Though appreciative of Mr. Collins' generosity, we didn't much want to be faced with a reminder of his trade every time we stepped outside or glanced through the kitchen window. A streamer blaring "Happy Birthday, Mabel," was proposed to cover the offending words, but when that couldn't be easily accomplished, we settled for balloons.
Already, scores of balloons bedecked the front room doorway, ceiling corners and the picture window in the kitchen. The picture window alone required more than 50 balloons to frame it. How did the two residents summon up the lung capacity to blow up that many balloons? I guess I'll have to redefine my definition of old.
The grandchildren found helium at a Jack in the Box to fill the balloons that decorated the backyard fence and rose upward in graceful curves. And plenty of young lungs blew up enough balloons to cover the awning flap. This colorful camouflage worked well for the first few days of the celebration. But gradually the heat vanquished a significant number of balloons. To our good fortune, the heat was discriminate. And through the remaining balloons, the inscription now read: Collins Fun Home. That configuration proved acceptable. Besides, the rest of us were out of breath.
While we were busy getting ourselves out of breath, the octogenarian and the nonagenarian were busy feeding 15 to 30 people three meals a day for five days. Indeed, so afraid were they that their guests would eat elsewhere that they printed up a menu that announced juices, breakfast breads, bacon, sausage and eggs cooked to order. At the bottom of the sheet were the ominous words: No substitutions, please.
All the out-of-towners were staying at a nearby motel. My son told his grandmother he had posted the menu at this motel and that it had aroused considerable interest. People she might not be related to could begin showing up one of these mornings, he claimed.
At a time when most hostesses don't bake much any more, we could choose between four kinds of breakfast breads, sticky buns and homemade crescent rolls. Since these two devotees of General Mills are justly famed throughout the county for pie-making, there was a plethora of pies as well. They can slip a pie into the oven in the length of time it takes me to select a TV channel. Blueberry and strawberry were produced to commemorate the Fourth of July. But gooseberry, pecan, chocolate and coconut custard were alternatives if those didn't warm the cockles of your Yankee Doodle heart.
When the reunion was over, and the last of the visitors had been delivered to the airport, my aunt called the Collins Funeral Home to tell them the boys could pick up the awning any time. But they came while we were gone, so we didn't see them. Someone who did see them, however, was the neighbor from across the street. He saw a Collins Funeral Home vehicle in the driveway and witnessed a wrapped bundle being tossed unceremoniously into the van's interior. He saw it leave, and he raced across the street to find out which one of those nice ladies had died. Whichever one it was, he told their next-door neighbor, she certainly wasn't being treated with much dignity.

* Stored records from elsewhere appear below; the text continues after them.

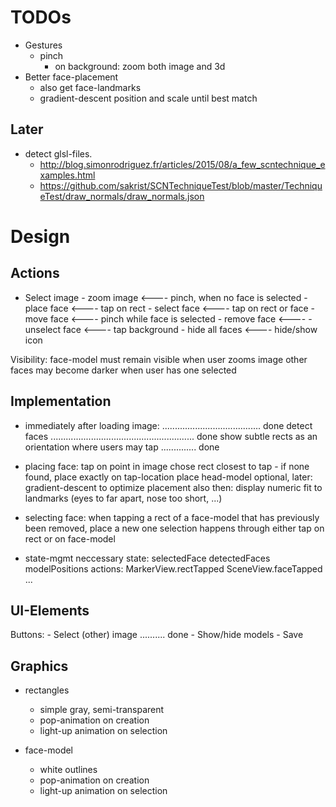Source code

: #  TODOs


- Gestures
    - pinch
        - on background: zoom both image and 3d
- Better face-placement
    - also get face-landmarks
    - gradient-descent position and scale until best match


## Later
- detect glsl-files. 
    - http://blog.simonrodriguez.fr/articles/2015/08/a_few_scntechnique_examples.html
    - https://github.com/sakrist/SCNTechniqueTest/blob/master/TechniqueTest/draw_normals/draw_normals.json

# Design

## Actions

- Select image
        - zoom image            <---- pinch,         when no face is selected
        - place face            <---- tap on rect
        - select face           <---- tap on rect or face
                - move face     <---- pinch          while face is selected
                - remove face   <----
        - unselect face         <---- tap background 
        - hide all faces        <---- hide/show icon
    

Visibility:
    face-model must remain visible when user zooms image
    other faces may become darker when user has one selected
    
    
    

## Implementation

- immediately after loading image: ....................................... done
    detect faces ......................................................... done
    show subtle rects as an orientation where users may tap .............. done

- placing face:
    tap on point in image
        chose rect closest to tap - if none found, place exactly on tap-location
        place head-model
        optional, later: gradient-descent to optimize placement
                        also then: display numeric fit to landmarks (eyes to far apart, nose too short, ...)


- selecting face:
    when tapping a rect of a face-model that has previously been removed, place a new one
    selection happens through either tap on rect or on face-model


- state-mgmt
    neccessary state:
        selectedFace
        detectedFaces
        modelPositions
    actions:
        MarkerView.rectTapped
        SceneView.faceTapped
        ...
        

## UI-Elements

Buttons:
    - Select (other) image .......... done
    - Show/hide models
    - Save


## Graphics

- rectangles
    - simple gray, semi-transparent
    - pop-animation on creation
    - light-up animation on selection

- face-model
    - white outlines
    - pop-animation on creation
    - light-up animation on selection
    


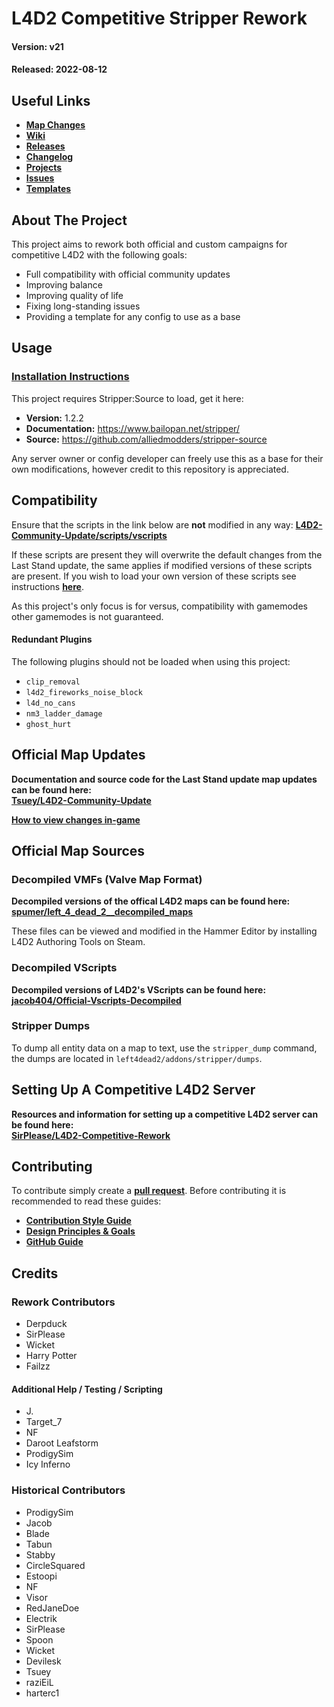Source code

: # L4D2 Competitive Stripper Rework
#### Version: v21
#### Released: 2022-08-12

## Useful Links
* **[Map Changes](https://github.com/Derpduck/L4D2-Comp-Stripper-Rework/wiki/Map-Changes)**
* **[Wiki](https://github.com/Derpduck/L4D2-Comp-Stripper-Rework/wiki)**
* **[Releases](https://github.com/Derpduck/L4D2-Comp-Stripper-Rework/releases)**
* **[Changelog](https://github.com/Derpduck/L4D2-Comp-Stripper-Rework/blob/master/CHANGELOG.md)** 
* **[Projects](https://github.com/Derpduck/L4D2-Comp-Stripper-Rework/projects)**
* **[Issues](https://github.com/Derpduck/L4D2-Comp-Stripper-Rework/issues)**
* **[Templates](https://github.com/Derpduck/L4D2-Comp-Stripper-Rework/tree/master/_Templates)**

## About The Project
This project aims to rework both official and custom campaigns for competitive L4D2 with the following goals:
* Full compatibility with official community updates
* Improving balance
* Improving quality of life
* Fixing long-standing issues
* Providing a template for any config to use as a base

## Usage

### [Installation Instructions](https://github.com/Derpduck/L4D2-Comp-Stripper-Rework/wiki/Server-Installation-Guide)

This project requires Stripper:Source to load, get it here:

* **Version:** 1.2.2
* **Documentation:** https://www.bailopan.net/stripper/
* **Source:** https://github.com/alliedmodders/stripper-source

Any server owner or config developer can freely use this as a base for their own modifications, however credit to this repository is appreciated.

## Compatibility

Ensure that the scripts in the link below are **not** modified in any way:
**[L4D2-Community-Update/scripts/vscripts](https://github.com/Tsuey/L4D2-Community-Update/tree/master/root/scripts/vscripts)**

If these scripts are present they will overwrite the default changes from the Last Stand update, the same applies if modified versions of these scripts are present.
If you wish to load your own version of these scripts see instructions **[here](https://github.com/Derpduck/L4D2-Comp-Stripper-Rework#official-map-updates)**.

As this project's only focus is for versus, compatibility with gamemodes other gamemodes is not guaranteed.

#### Redundant Plugins
The following plugins should not be loaded when using this project:
* `clip_removal`
* `l4d2_fireworks_noise_block`
* `l4d_no_cans`
* `nm3_ladder_damage`
* `ghost_hurt`

## Official Map Updates
**Documentation and source code for the Last Stand update map updates can be found here:**<br>
**[Tsuey/L4D2-Community-Update](https://github.com/Tsuey/L4D2-Community-Update)**

**[How to view changes in-game](https://github.com/Derpduck/L4D2-Comp-Stripper-Rework/wiki/Viewing-Changes-In-Game)**

## Official Map Sources
### Decompiled VMFs (Valve Map Format)
**Decompiled versions of the offical L4D2 maps can be found here:**<br>
**[spumer/left_4_dead_2__decompiled_maps](https://github.com/spumer/left_4_dead_2__decompiled_maps)**

These files can be viewed and modified in the Hammer Editor by installing L4D2 Authoring Tools on Steam.<br>

### Decompiled VScripts
**Decompiled versions of L4D2's VScripts can be found here:**<br>
**[jacob404/Official-Vscripts-Decompiled](https://github.com/jacob404/Official-Vscripts-Decompiled)**

### Stripper Dumps
To dump all entity data on a map to text, use the `stripper_dump` command, the dumps are located in `left4dead2/addons/stripper/dumps`.

## Setting Up A Competitive L4D2 Server
**Resources and information for setting up a competitive L4D2 server can be found here:**<br>
**[SirPlease/L4D2-Competitive-Rework](https://github.com/SirPlease/L4D2-Competitive-Rework)**

## Contributing
To contribute simply create a **[pull request](https://github.com/Derpduck/L4D2-Comp-Stripper-Rework/pulls)**.
Before contributing it is recommended to read these guides:
* **[Contribution Style Guide](https://github.com/Derpduck/L4D2-Comp-Stripper-Rework/wiki/Contribution-Style-Guide)**
* **[Design Principles & Goals](https://github.com/Derpduck/L4D2-Comp-Stripper-Rework/wiki/Design-Principles-&-Goals)**
* **[GitHub Guide](https://github.com/Derpduck/L4D2-Comp-Stripper-Rework/wiki/GitHub-Guide)**

## Credits

### Rework Contributors
* Derpduck
* SirPlease
* Wicket
* Harry Potter
* Failzz

#### Additional Help / Testing / Scripting
* J.
* Target_7
* NF
* Daroot Leafstorm
* ProdigySim
* Icy Inferno

### Historical Contributors
* ProdigySim
* Jacob
* Blade
* Tabun
* Stabby
* CircleSquared
* Estoopi
* NF
* Visor
* RedJaneDoe
* Electrik
* SirPlease
* Spoon
* Wicket
* Devilesk
* Tsuey
* raziEiL
* harterc1
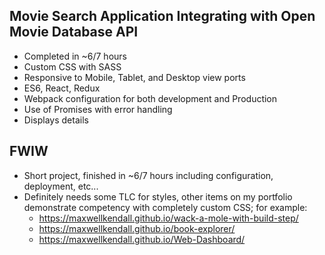 ## Movie Search Application Integrating with Open Movie Database API
- Completed in ~6/7 hours
- Custom CSS with SASS
- Responsive to Mobile, Tablet, and Desktop view ports
- ES6, React, Redux
- Webpack configuration for both development and Production
- Use of Promises with error handling
- Displays details
## FWIW 
- Short project, finished in ~6/7 hours including configuration, deployment, etc...
- Definitely needs some TLC for styles, other items on my portfolio demonstrate competency with completely custom CSS; for example:
  - https://maxwellkendall.github.io/wack-a-mole-with-build-step/
  - https://maxwellkendall.github.io/book-explorer/
  - https://maxwellkendall.github.io/Web-Dashboard/
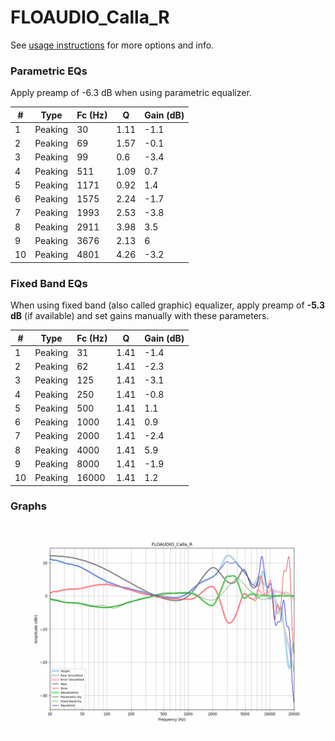 # FLOAUDIO_Calla_R
See [usage instructions](https://github.com/jaakkopasanen/AutoEq#usage) for more options and info.

### Parametric EQs
Apply preamp of -6.3 dB when using parametric equalizer.

|   # | Type    |   Fc (Hz) |    Q |   Gain (dB) |
|-----|---------|-----------|------|-------------|
|   1 | Peaking |        30 | 1.11 |        -1.1 |
|   2 | Peaking |        69 | 1.57 |        -0.1 |
|   3 | Peaking |        99 | 0.6  |        -3.4 |
|   4 | Peaking |       511 | 1.09 |         0.7 |
|   5 | Peaking |      1171 | 0.92 |         1.4 |
|   6 | Peaking |      1575 | 2.24 |        -1.7 |
|   7 | Peaking |      1993 | 2.53 |        -3.8 |
|   8 | Peaking |      2911 | 3.98 |         3.5 |
|   9 | Peaking |      3676 | 2.13 |         6   |
|  10 | Peaking |      4801 | 4.26 |        -3.2 |

### Fixed Band EQs
When using fixed band (also called graphic) equalizer, apply preamp of **-5.3 dB** (if available) and set gains manually with these parameters.

|   # | Type    |   Fc (Hz) |    Q |   Gain (dB) |
|-----|---------|-----------|------|-------------|
|   1 | Peaking |        31 | 1.41 |        -1.4 |
|   2 | Peaking |        62 | 1.41 |        -2.3 |
|   3 | Peaking |       125 | 1.41 |        -3.1 |
|   4 | Peaking |       250 | 1.41 |        -0.8 |
|   5 | Peaking |       500 | 1.41 |         1.1 |
|   6 | Peaking |      1000 | 1.41 |         0.9 |
|   7 | Peaking |      2000 | 1.41 |        -2.4 |
|   8 | Peaking |      4000 | 1.41 |         5.9 |
|   9 | Peaking |      8000 | 1.41 |        -1.9 |
|  10 | Peaking |     16000 | 1.41 |         1.2 |

### Graphs
![](./FLOAUDIO_Calla_R.png)
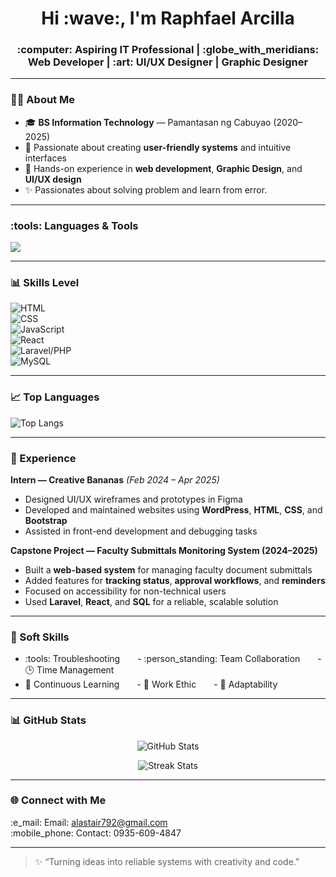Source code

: <h1 align="center">Hi :wave:, I'm Raphfael Arcilla</h1>
<h3 align="center">:computer: Aspiring IT Professional | :globe_with_meridians: Web Developer | :art: UI/UX Designer | Graphic Designer</h3>

<!-- <p align="center">
  <a href="https://about-alas.onrender.com" target="_blank">
    :star2: Visit My Portfolio
  </a>
</p> -->

---

### :technologist: About Me
- :mortar_board: **BS Information Technology** — Pamantasan ng Cabuyao (2020–2025)  
- :brain: Passionate about creating **user-friendly systems** and intuitive interfaces  
- :rocket: Hands-on experience in **web development**, **Graphic Design**, and **UI/UX design**  
- :sparkles: Passionates about solving problem and learn from error.
---

### :tools: Languages & Tools
<p>
  <img src="https://skillicons.dev/icons?i=html,css,javascript,react,php,java,bootstrap,git,github,vscode,mysql" />
</p>

---

### :bar_chart: Skills Level

![HTML](https://img.shields.io/badge/HTML-80%25-brightgreen?style=for-the-badge)  
![CSS](https://img.shields.io/badge/CSS-85%25-green?style=for-the-badge)  
![JavaScript](https://img.shields.io/badge/JavaScript-80%25-yellow?style=for-the-badge)  
![React](https://img.shields.io/badge/React-70%25-orange?style=for-the-badge)  
![Laravel/PHP](https://img.shields.io/badge/Laravel%2FPHP-75%25-blueviolet?style=for-the-badge)  
![MySQL](https://img.shields.io/badge/MySQL-75%25-blue?style=for-the-badge)

---

### :chart_with_upwards_trend: Top Languages
![Top Langs](https://github-readme-stats.vercel.app/api/top-langs/?username=alastairferrer&layout=compact&theme=tokyonight)

---

### :briefcase: Experience

**Intern — Creative Bananas** *(Feb 2024 – Apr 2025)*  
- Designed UI/UX wireframes and prototypes in Figma  
- Developed and maintained websites using **WordPress**, **HTML**, **CSS**, and **Bootstrap**  
- Assisted in front-end development and debugging tasks  

**Capstone Project — Faculty Submittals Monitoring System (2024–2025)**  
- Built a **web-based system** for managing faculty document submittals  
- Added features for **tracking status**, **approval workflows**, and **reminders**  
- Focused on accessibility for non-technical users  
- Used **Laravel**, **React**, and **SQL** for a reliable, scalable solution

---

### :brain: Soft Skills
- :tools: Troubleshooting  - :person_standing: Team Collaboration  - :clock3: Time Management  
- :seedling: Continuous Learning  - :muscle: Work Ethic  - :compass: Adaptability

---

### :bar_chart: GitHub Stats
<p align="center">
  <img src="https://github-readme-stats.vercel.app/api?username=alastairferrer&show_icons=true&theme=tokyonight" alt="GitHub Stats" />
</p>

<p align="center">
  <img src="https://github-readme-streak-stats.herokuapp.com/?user=alastairferrer&theme=tokyonight" alt="Streak Stats" />
</p>

---

### :globe_with_meridians: Connect with Me
<p align="left">
  :e_mail: Email: <a href="mailto:alastair792@gmail.com">alastair792@gmail.com</a><br>
  :mobile_phone: Contact: 0935-609-4847
</p>

---

> :sparkles: “Turning ideas into reliable systems with creativity and code.”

The neighbor assured them that both ladies were very much alive and added: "Those people sure know how to party," he said, lending support to the awning's Collins Fun Home message.
The across-the-street neighbor was vastly relieved. He had recently helped my mother and my aunt adjust their TV. When asked his favorite pie, he protested: "No, no. Don't make anything." But as he crossed the street, he flung back over his shoulder the single word, "Apple." And soon, an apple pie appeared hot from the oven.
The pie payments continue. As I left, the pie makers were trying to decide what kind of pies to gift the Collins Funeral Home boys.
Mary Ann Cook is a Los Gatos resident.
This article appeared in the Los Gatos Weekly-Times, August 21, 1996.